Maro is betting that the future lies in stopping breaches before they begin—at the human level.
The cognitive security startup announced Thursday it has raised $4.3 million in seed funding from Downing Capital Group to further develop and expand its real-time human risk mitigation platform. The platform, now officially launched, is designed to detect and intercept threats triggered by employee behavior—including missteps caused by stress, social engineering, and unregulated AI usage—before they escalate into security or compliance incidents.
Founded in late 2024 by a seasoned trio of cybersecurity entrepreneurs, Maro is emerging at a time when enterprises are racing to address the expanding human threat surface introduced by remote work, browser-based collaboration tools, and AI copilots operating outside formal IT governance.
“Attackers don’t exploit just software—they exploit how people think, decide, and act under pressure,” said Jesse Downing, CEO of Downing Capital, in an interview. “Maro’s approach brings cognitive-level controls into the workflow, where human risk originates. That’s what makes it different.”
A New Category of ‘Cognitive Security’
Maro’s founding team—CEO Jadon Montero, chief experience officer Gwen Betts, and chief technology officer Jen Andre—has more than 40 years of collective experience across cybersecurity mainstays such as Rapid7, Threat Stack, Symantec, and Bitdefender. They’ve also built and exited startups before, including Komand, acquired by Rapid7 in 2017.
The company’s platform applies behavioral science and contextual analytics to what Montero describes as “the blind spot in today’s security programs”—human decisions made in real time, often inside browsers, where policies typically have no reach.
“When SOC analysts can’t talk to every employee making risky choices in the moment, organizations are flying blind,” Montero said. “The reality is that generative AI, shadow SaaS, and deceptive browser attacks are already inside the enterprise. What’s been missing is a way to govern that behavior dynamically, without slowing productivity.”
Unlike legacy tools that rely on alert triage or retrospective analysis, Maro’s software actively enforces policy-level behavior in context—such as flagging attempts to paste sensitive data into public AI tools or clicking suspicious links disguised through typosquatting. The platform also integrates with existing governance, risk, and compliance (GRC) workflows to maintain oversight without micromanaging employees.
According to the 2025 Verizon Data Breach Investigations Report, 60 percent of breaches involve some form of human error or manipulation. Maro’s backers argue that figure will continue to grow as attackers use AI to personalize phishing, clone browser sessions, and exploit decision-making during moments of fatigue or confusion.

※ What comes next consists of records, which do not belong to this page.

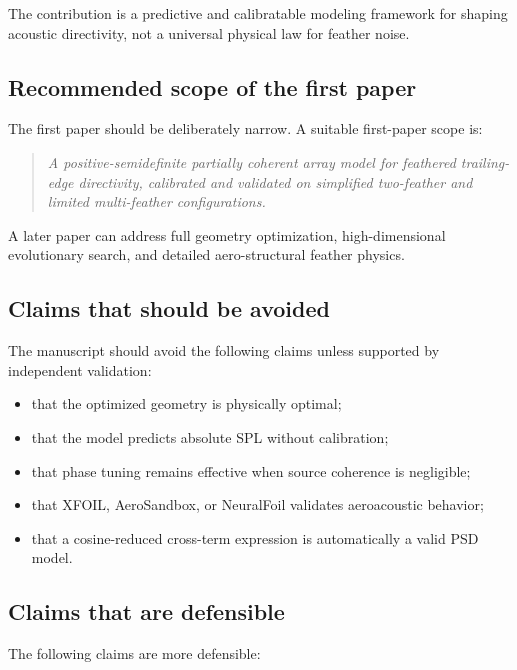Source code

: \documentclass[11pt]{article}
\begin{document}
The contribution is a predictive and calibratable modeling framework for shaping acoustic directivity, not a universal physical law for feather noise.

\subsection{Recommended scope of the first paper}

The first paper should be deliberately narrow. A suitable first-paper scope is:

\begin{quote}
\emph{
A positive-semidefinite partially coherent array model for feathered trailing-edge directivity, calibrated and validated on simplified two-feather and limited multi-feather configurations.
}
\end{quote}

A later paper can address full geometry optimization, high-dimensional evolutionary search, and detailed aero-structural feather physics.

\subsection{Claims that should be avoided}

The manuscript should avoid the following claims unless supported by independent validation:

\begin{itemize}
    \item that the optimized geometry is physically optimal;
    \item that the model predicts absolute SPL without calibration;
    \item that phase tuning remains effective when source coherence is negligible;
    \item that XFOIL, AeroSandbox, or NeuralFoil validates aeroacoustic behavior;
    \item that a cosine-reduced cross-term expression is automatically a valid PSD model.
\end{itemize}

\subsection{Claims that are defensible}

The following claims are more defensible:
\end{document}
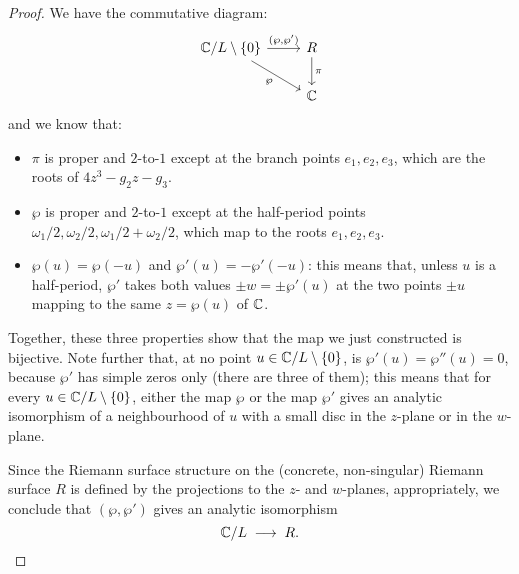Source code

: \documentclass[12pt]{article}
\begin{document}
\begin{proof}
We have the commutative diagram:
\[
\begin{tikzcd}
\C/L \setminus \{0\} \arrow[r, "{(\wp,\wp')}"] \arrow[dr, "{\wp}"'] & R \arrow[d, "{\pi}"] \\
 & \C
\end{tikzcd}
\]
and we know that:
\begin{itemize}
    \item $\pi$ is proper and $2$-to-$1$ except at the branch points $e_1,e_2,e_3$, which are the roots of $4z^3 - g_2z - g_3$.
    \item $\wp$ is proper and $2$-to-$1$ except at the half-period points $\omega_1/2,\omega_2/2,\omega_1/2+\omega_2/2$, which map to the roots $e_1,e_2,e_3$.
    \item $\wp(u)=\wp(-u)$ and $\wp'(u)=-\wp'(-u)$: this means that, unless $u$ is a half-period, $\wp'$ takes both values $\pm w = \pm \wp'(u)$ at the two points $\pm u$ mapping to the same $z=\wp(u)$ of $\mathbb{C}$.
\end{itemize}

Together, these three properties show that the map we just constructed is bijective. 
Note further that, at no point $u \in \mathbb{C}/L \setminus \{0\}$, is $\wp'(u)=\wp''(u)=0$, because $\wp'$ has simple zeros only (there are three of them); 
this means that for every $u \in \mathbb{C}/L \setminus \{0\}$, either the map $\wp$ or the map $\wp'$ gives an analytic isomorphism of a neighbourhood of $u$ with a small disc in the $z$-plane or in the $w$-plane.

Since the Riemann surface structure on the (concrete, non-singular) Riemann surface $R$ is defined by the projections to the $z$- and $w$-planes, appropriately, we conclude that $(\wp, \wp')$ gives an analytic isomorphism
\[
\mathbb{C}/L \;\longrightarrow\; R.
\]
\end{proof}
\end{document}
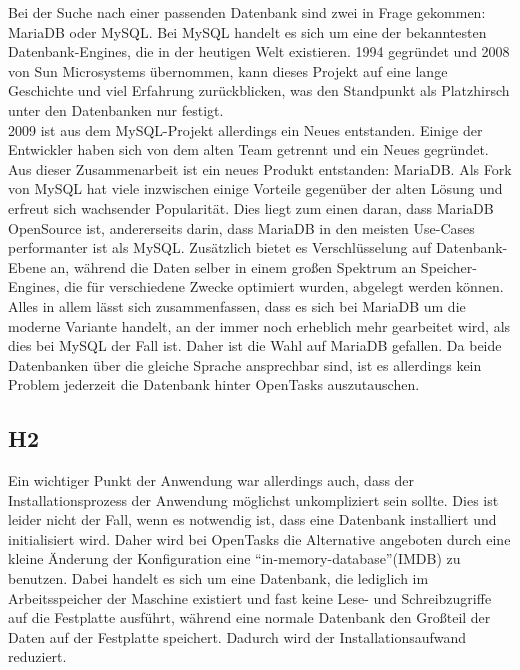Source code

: Bei der Suche nach einer passenden Datenbank sind zwei in Frage gekommen: MariaDB oder MySQL. Bei MySQL handelt es sich um eine der bekanntesten Datenbank-Engines, die in der heutigen Welt existieren. 1994 gegründet und 2008 von Sun Microsystems übernommen, kann dieses Projekt auf eine lange Geschichte und viel Erfahrung zurückblicken, was den Standpunkt als Platzhirsch unter den Datenbanken nur festigt. \\
2009 ist aus dem MySQL-Projekt allerdings ein Neues entstanden. Einige der Entwickler haben sich von dem alten Team getrennt und ein Neues gegründet. Aus dieser Zusammenarbeit ist ein neues Produkt entstanden: MariaDB. Als Fork von MySQL hat viele inzwischen einige Vorteile gegenüber der alten Lösung und erfreut sich wachsender Popularität. Dies liegt zum einen daran, dass MariaDB OpenSource ist, andererseits darin, dass MariaDB in den meisten Use-Cases performanter ist als MySQL. Zusätzlich bietet es Verschlüsselung auf Datenbank-Ebene an, während die Daten selber in einem großen Spektrum an Speicher-Engines, die für verschiedene Zwecke optimiert wurden, abgelegt werden können. \\

Alles in allem lässt sich zusammenfassen, dass es sich bei MariaDB um die moderne Variante handelt, an der immer noch erheblich mehr gearbeitet wird, als dies bei MySQL der Fall ist. Daher ist die Wahl auf MariaDB gefallen. Da beide Datenbanken über die gleiche Sprache ansprechbar sind, ist es allerdings kein Problem jederzeit die Datenbank hinter OpenTasks auszutauschen.

\subsection{H2}

Ein wichtiger Punkt der Anwendung war allerdings auch, dass der Installationsprozess der Anwendung möglichst unkompliziert sein sollte. Dies ist leider nicht der Fall, wenn es notwendig ist, dass eine Datenbank installiert und initialisiert wird. Daher wird bei OpenTasks die Alternative angeboten durch eine kleine Änderung der Konfiguration eine ``in-memory-database''(IMDB) zu benutzen. Dabei handelt es sich um eine Datenbank, die lediglich im Arbeitsspeicher der Maschine existiert und fast keine Lese- und Schreibzugriffe auf die Festplatte ausführt, während eine normale Datenbank den Großteil der Daten auf der Festplatte speichert. Dadurch wird der Installationsaufwand reduziert. \\

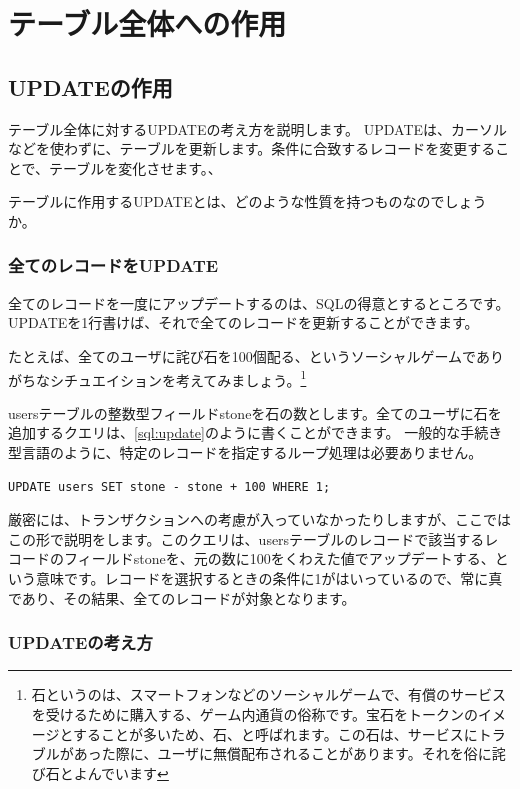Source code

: \chapter{テーブル全体への作用}


\section{UPDATEの作用}

テーブル全体に対するUPDATEの考え方を説明します。
UPDATEは、カーソルなどを使わずに、テーブルを更新します。条件に合致するレコードを変更することで、テーブルを変化させます。、

テーブルに作用するUPDATEとは、どのような性質を持つものなのでしょうか。

\subsection{全てのレコードをUPDATE}
全てのレコードを一度にアップデートするのは、SQLの得意とするところです。UPDATEを1行書けば、それで全てのレコードを更新することができます。

たとえば、全てのユーザに詫び石を100個配る、というソーシャルゲームでありがちなシチュエイションを考えてみましょう。\footnote{石というのは、スマートフォンなどのソーシャルゲームで、有償のサービスを受けるために購入する、ゲーム内通貨の俗称です。宝石をトークンのイメージとすることが多いため、石、と呼ばれます。この石は、サービスにトラブルがあった際に、ユーザに無償配布されることがあります。それを俗に詫び石とよんでいます}

usersテーブルの整数型フィールドstoneを石の数とします。全てのユーザに石を追加するクエリは、\ref{sql:update}のように書くことができます。
一般的な手続き型言語のように、特定のレコードを指定するループ処理は必要ありません。

\begin{lstlisting}[caption=全体に作用するupdate,label=sql+update]
UPDATE users SET stone - stone + 100 WHERE 1;
\end{lstlisting}

厳密には、トランザクションへの考慮が入っていなかったりしますが、ここではこの形で説明をします。このクエリは、usersテーブルのレコードで該当するレコードのフィールドstoneを、元の数に100をくわえた値でアップデートする、という意味です。レコードを選択するときの条件に1がはいっているので、常に真であり、その結果、全てのレコードが対象となります。


\subsection{UPDATEの考え方}

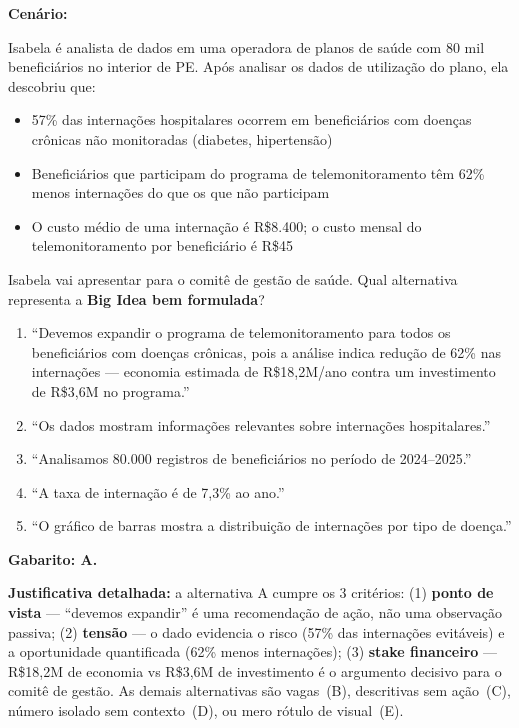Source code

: \begin{SolvedBox}
\textbf{Cenário:}

Isabela é analista de dados em uma operadora de planos de saúde com 80 mil beneficiários
no interior de PE. Após analisar os dados de utilização do plano, ela descobriu que:
\begin{itemize}
  \item 57\% das internações hospitalares ocorrem em beneficiários com doenças crônicas
  não monitoradas (diabetes, hipertensão)
  \item Beneficiários que participam do programa de telemonitoramento têm 62\% menos
  internações do que os que não participam
  \item O custo médio de uma internação é R\$8.400; o custo mensal do telemonitoramento
  por beneficiário é R\$45
\end{itemize}

Isabela vai apresentar para o comitê de gestão de saúde. Qual alternativa representa
a \textbf{Big Idea bem formulada}?

\begin{enumerate}[label=\Alph*)]
  \item ``Devemos expandir o programa de telemonitoramento para todos os beneficiários
  com doenças crônicas, pois a análise indica redução de 62\% nas internações — economia
  estimada de R\$18,2M/ano contra um investimento de R\$3,6M no programa.''
  \item ``Os dados mostram informações relevantes sobre internações hospitalares.''
  \item ``Analisamos 80.000 registros de beneficiários no período de 2024–2025.''
  \item ``A taxa de internação é de 7,3\% ao ano.''
  \item ``O gráfico de barras mostra a distribuição de internações por tipo de doença.''
\end{enumerate}

\medskip
\textbf{Gabarito: A.}

\textbf{Justificativa detalhada:} a alternativa A cumpre os 3 critérios:
(1) \textbf{ponto de vista} — ``devemos expandir'' é uma recomendação de ação, não uma
observação passiva; (2) \textbf{tensão} — o dado evidencia o risco (57\% das internações
evitáveis) e a oportunidade quantificada (62\% menos internações); (3) \textbf{stake
financeiro} — R\$18,2M de economia vs R\$3,6M de investimento é o argumento decisivo
para o comitê de gestão. As demais alternativas são vagas~(B), descritivas sem ação~(C),
número isolado sem contexto~(D), ou mero rótulo de visual~(E).
\end{SolvedBox}

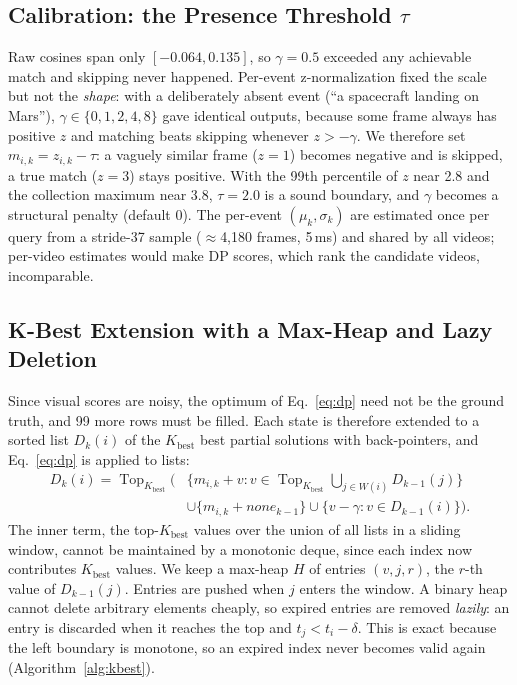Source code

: \documentclass[runningheads]{llncs}
\newcommand{\Kb}{K_{\mathrm{best}}}
\begin{document}
\subsection{Calibration: the Presence Threshold $\tau$}
\label{sec:calib}
Raw cosines span only $[-0.064,0.135]$, so $\gamma=0.5$ exceeded any achievable match and skipping never happened. Per-event z-normalization fixed the scale but not the \emph{shape}: with a deliberately absent event (``a spacecraft landing on Mars''), $\gamma\in\{0,1,2,4,8\}$ gave identical outputs, because some frame always has positive $z$ and matching beats skipping whenever $z>-\gamma$. We therefore set $m_{i,k}=z_{i,k}-\tau$: a vaguely similar frame ($z=1$) becomes negative and is skipped, a true match ($z=3$) stays positive. With the 99th percentile of $z$ near 2.8 and the collection maximum near 3.8, $\tau=2.0$ is a sound boundary, and $\gamma$ becomes a structural penalty (default 0). The per-event $(\mu_k,\sigma_k)$ are estimated once per query from a stride-37 sample ($\approx$4,180 frames, 5\,ms) and shared by all videos; per-video estimates would make DP scores, which rank the candidate videos, incomparable.

\subsection{K-Best Extension with a Max-Heap and Lazy Deletion}
Since visual scores are noisy, the optimum of Eq.~\eqref{eq:dp} need not be the ground truth, and 99 more rows must be filled. Each state is therefore extended to a sorted list $D_k(i)$ of the $\Kb$ best partial solutions with back-pointers, and Eq.~\eqref{eq:dp} is applied to lists:
\begin{equation}
\begin{aligned}
D_k(i)=\operatorname{Top}_{\Kb}\Big(&\{m_{i,k}+v: v\in\operatorname{Top}_{\Kb}\textstyle\bigcup_{j\in W(i)}D_{k-1}(j)\}\\
&\cup\{m_{i,k}+\mathit{none}_{k-1}\}\cup\{v-\gamma: v\in D_{k-1}(i)\}\Big).
\end{aligned}
\label{eq:kbest}
\end{equation}
The inner term, the top-$\Kb$ values over the union of all lists in a sliding window, cannot be maintained by a monotonic deque, since each index now contributes $\Kb$ values. We keep a max-heap $H$ of entries $(v,j,r)$, the $r$-th value of $D_{k-1}(j)$. Entries are pushed when $j$ enters the window. A binary heap cannot delete arbitrary elements cheaply, so expired entries are removed \emph{lazily}: an entry is discarded when it reaches the top and $t_j<t_i-\delta$. This is exact because the left boundary is monotone, so an expired index never becomes valid again (Algorithm~\ref{alg:kbest}).
\end{document}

A Wave of Human-Focused Security Startups
Maro is not alone in this emerging niche. HumanLayer, a London-based behavioral security firm, was acquired by Proofpoint earlier this year. Elevate Security, which tracks user risk scores based on behavior, recently secured $8 million in new funding. And Push Security, focused on shadow SaaS governance, announced a $15 million Series A in June. These moves reflect a broader investor recognition that solving for the “last mile” of cybersecurity—human behavior—is a challenge yet to be cracked.
Yet Maro’s emphasis on intervening in the moment rather than scoring or profiling users marks a strategic divergence from competitors. “Security awareness training is fine, but it doesn’t help when someone’s in the middle of being manipulated by an AI-powered adversary,” said Montero.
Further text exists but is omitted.